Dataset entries
• • • •

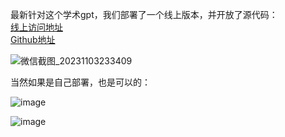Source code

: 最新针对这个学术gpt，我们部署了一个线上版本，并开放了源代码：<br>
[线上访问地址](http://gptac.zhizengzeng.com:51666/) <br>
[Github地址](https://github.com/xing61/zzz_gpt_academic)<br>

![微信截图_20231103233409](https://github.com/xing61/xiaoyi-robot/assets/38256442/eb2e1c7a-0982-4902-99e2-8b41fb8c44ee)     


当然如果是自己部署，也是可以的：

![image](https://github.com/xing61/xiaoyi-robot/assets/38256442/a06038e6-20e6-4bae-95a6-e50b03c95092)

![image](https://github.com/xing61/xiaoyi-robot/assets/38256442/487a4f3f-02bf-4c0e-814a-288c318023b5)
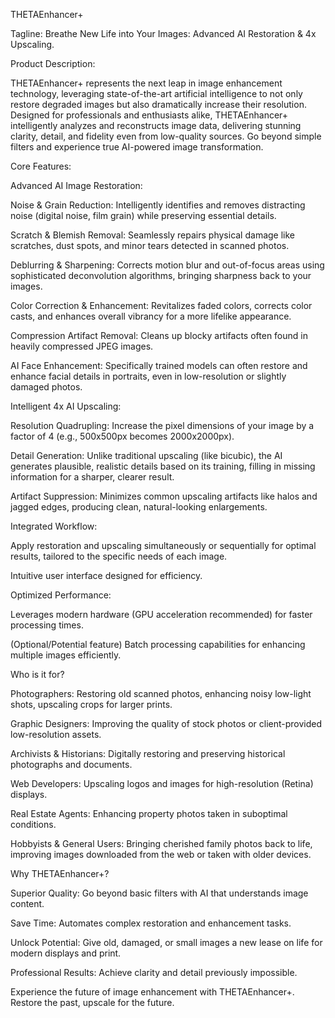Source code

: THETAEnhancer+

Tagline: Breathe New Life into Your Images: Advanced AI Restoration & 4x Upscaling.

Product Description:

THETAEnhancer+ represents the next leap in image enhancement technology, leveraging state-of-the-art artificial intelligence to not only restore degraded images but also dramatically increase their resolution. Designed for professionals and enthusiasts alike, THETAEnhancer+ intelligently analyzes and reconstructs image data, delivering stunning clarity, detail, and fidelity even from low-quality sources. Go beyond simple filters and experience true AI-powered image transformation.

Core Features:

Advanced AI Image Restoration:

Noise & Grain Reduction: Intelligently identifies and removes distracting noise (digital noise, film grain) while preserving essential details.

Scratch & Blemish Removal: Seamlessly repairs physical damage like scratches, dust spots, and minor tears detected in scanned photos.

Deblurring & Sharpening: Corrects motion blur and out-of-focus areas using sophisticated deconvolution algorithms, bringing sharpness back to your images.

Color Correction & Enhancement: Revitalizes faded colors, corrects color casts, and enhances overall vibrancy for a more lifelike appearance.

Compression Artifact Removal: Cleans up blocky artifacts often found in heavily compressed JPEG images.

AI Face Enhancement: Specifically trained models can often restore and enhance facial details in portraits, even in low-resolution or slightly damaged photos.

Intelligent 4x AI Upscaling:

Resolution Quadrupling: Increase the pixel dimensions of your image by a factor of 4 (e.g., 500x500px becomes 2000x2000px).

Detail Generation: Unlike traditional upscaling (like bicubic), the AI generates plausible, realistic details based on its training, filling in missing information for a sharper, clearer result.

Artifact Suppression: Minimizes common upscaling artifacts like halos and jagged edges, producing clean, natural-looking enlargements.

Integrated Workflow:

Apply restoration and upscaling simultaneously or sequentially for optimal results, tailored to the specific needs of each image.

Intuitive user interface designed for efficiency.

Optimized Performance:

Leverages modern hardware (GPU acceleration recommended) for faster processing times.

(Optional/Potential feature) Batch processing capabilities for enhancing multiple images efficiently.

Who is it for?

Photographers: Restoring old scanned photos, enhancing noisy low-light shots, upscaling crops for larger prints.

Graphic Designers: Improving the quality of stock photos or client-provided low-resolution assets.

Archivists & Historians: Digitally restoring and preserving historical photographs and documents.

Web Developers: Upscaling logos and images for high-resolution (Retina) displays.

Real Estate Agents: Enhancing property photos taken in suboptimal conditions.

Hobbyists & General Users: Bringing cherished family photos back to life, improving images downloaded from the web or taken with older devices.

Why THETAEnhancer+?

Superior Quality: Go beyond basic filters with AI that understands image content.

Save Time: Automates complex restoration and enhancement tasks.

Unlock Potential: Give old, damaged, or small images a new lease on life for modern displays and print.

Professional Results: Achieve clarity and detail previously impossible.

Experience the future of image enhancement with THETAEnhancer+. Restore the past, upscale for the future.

• • • •

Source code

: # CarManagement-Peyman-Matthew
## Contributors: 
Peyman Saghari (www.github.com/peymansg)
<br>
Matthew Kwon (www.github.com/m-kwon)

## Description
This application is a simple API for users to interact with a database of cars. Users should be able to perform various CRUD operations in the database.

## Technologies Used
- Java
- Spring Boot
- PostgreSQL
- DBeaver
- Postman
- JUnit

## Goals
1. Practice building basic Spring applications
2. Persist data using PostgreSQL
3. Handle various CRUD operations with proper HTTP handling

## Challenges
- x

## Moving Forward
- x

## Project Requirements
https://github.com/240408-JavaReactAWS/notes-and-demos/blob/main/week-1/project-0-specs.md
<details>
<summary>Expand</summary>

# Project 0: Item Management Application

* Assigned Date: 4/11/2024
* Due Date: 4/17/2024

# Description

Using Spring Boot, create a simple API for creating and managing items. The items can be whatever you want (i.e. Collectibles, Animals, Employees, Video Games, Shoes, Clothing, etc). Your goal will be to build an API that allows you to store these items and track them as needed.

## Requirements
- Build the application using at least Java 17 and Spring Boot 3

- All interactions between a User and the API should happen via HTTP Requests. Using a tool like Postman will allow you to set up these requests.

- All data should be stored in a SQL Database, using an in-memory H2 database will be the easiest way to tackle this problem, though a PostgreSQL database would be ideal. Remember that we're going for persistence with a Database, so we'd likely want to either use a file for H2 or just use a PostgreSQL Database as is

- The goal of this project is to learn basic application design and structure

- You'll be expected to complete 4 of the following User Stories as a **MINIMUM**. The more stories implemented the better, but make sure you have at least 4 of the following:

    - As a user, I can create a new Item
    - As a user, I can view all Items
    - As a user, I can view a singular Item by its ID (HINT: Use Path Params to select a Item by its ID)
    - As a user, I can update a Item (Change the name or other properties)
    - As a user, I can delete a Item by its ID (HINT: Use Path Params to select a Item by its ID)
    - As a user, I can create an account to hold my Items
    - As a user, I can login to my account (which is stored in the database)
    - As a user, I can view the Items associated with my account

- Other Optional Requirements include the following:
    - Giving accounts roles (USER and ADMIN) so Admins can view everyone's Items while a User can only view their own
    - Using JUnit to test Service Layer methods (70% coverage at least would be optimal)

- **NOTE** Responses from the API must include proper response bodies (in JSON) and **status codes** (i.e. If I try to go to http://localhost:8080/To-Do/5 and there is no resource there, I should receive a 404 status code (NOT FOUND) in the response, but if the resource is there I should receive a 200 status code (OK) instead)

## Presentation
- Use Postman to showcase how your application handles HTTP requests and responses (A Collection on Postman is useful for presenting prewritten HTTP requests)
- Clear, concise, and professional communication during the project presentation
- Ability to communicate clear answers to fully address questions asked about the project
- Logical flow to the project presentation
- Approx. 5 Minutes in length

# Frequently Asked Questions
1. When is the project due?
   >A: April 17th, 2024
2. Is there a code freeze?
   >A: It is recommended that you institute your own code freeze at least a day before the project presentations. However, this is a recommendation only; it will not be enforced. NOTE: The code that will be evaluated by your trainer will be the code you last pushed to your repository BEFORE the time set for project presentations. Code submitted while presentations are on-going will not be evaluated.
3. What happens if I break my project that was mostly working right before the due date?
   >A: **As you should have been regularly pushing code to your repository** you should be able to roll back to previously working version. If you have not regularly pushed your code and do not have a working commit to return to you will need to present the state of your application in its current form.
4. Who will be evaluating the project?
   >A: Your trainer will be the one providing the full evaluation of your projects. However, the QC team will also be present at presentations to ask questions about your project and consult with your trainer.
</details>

• • • •

All lines above from the one with "- Spring Boot" to the one with "- All data should", inclusive, should be copied exactly, and no other lines.

- Spring Boot
- PostgreSQL
- DBeaver
- Postman
- JUnit

## Goals
1. Practice building basic Spring applications
2. Persist data using PostgreSQL
3. Handle various CRUD operations with proper HTTP handling

## Challenges
- x

## Moving Forward
- x

## Project Requirements
https://github.com/240408-JavaReactAWS/notes-and-demos/blob/main/week-1/project-0-specs.md
<details>
<summary>Expand</summary>

# Project 0: Item Management Application

* Assigned Date: 4/11/2024
* Due Date: 4/17/2024

# Description

Using Spring Boot, create a simple API for creating and managing items. The items can be whatever you want (i.e. Collectibles, Animals, Employees, Video Games, Shoes, Clothing, etc). Your goal will be to build an API that allows you to store these items and track them as needed.

## Requirements
- Build the application using at least Java 17 and Spring Boot 3

- All interactions between a User and the API should happen via HTTP Requests. Using a tool like Postman will allow you to set up these requests.

- All data should be stored in a SQL Database, using an in-memory H2 database will be the easiest way to tackle this problem, though a PostgreSQL database would be ideal. Remember that we're going for persistence with a Database, so we'd likely want to either use a file for H2 or just use a PostgreSQL Database as is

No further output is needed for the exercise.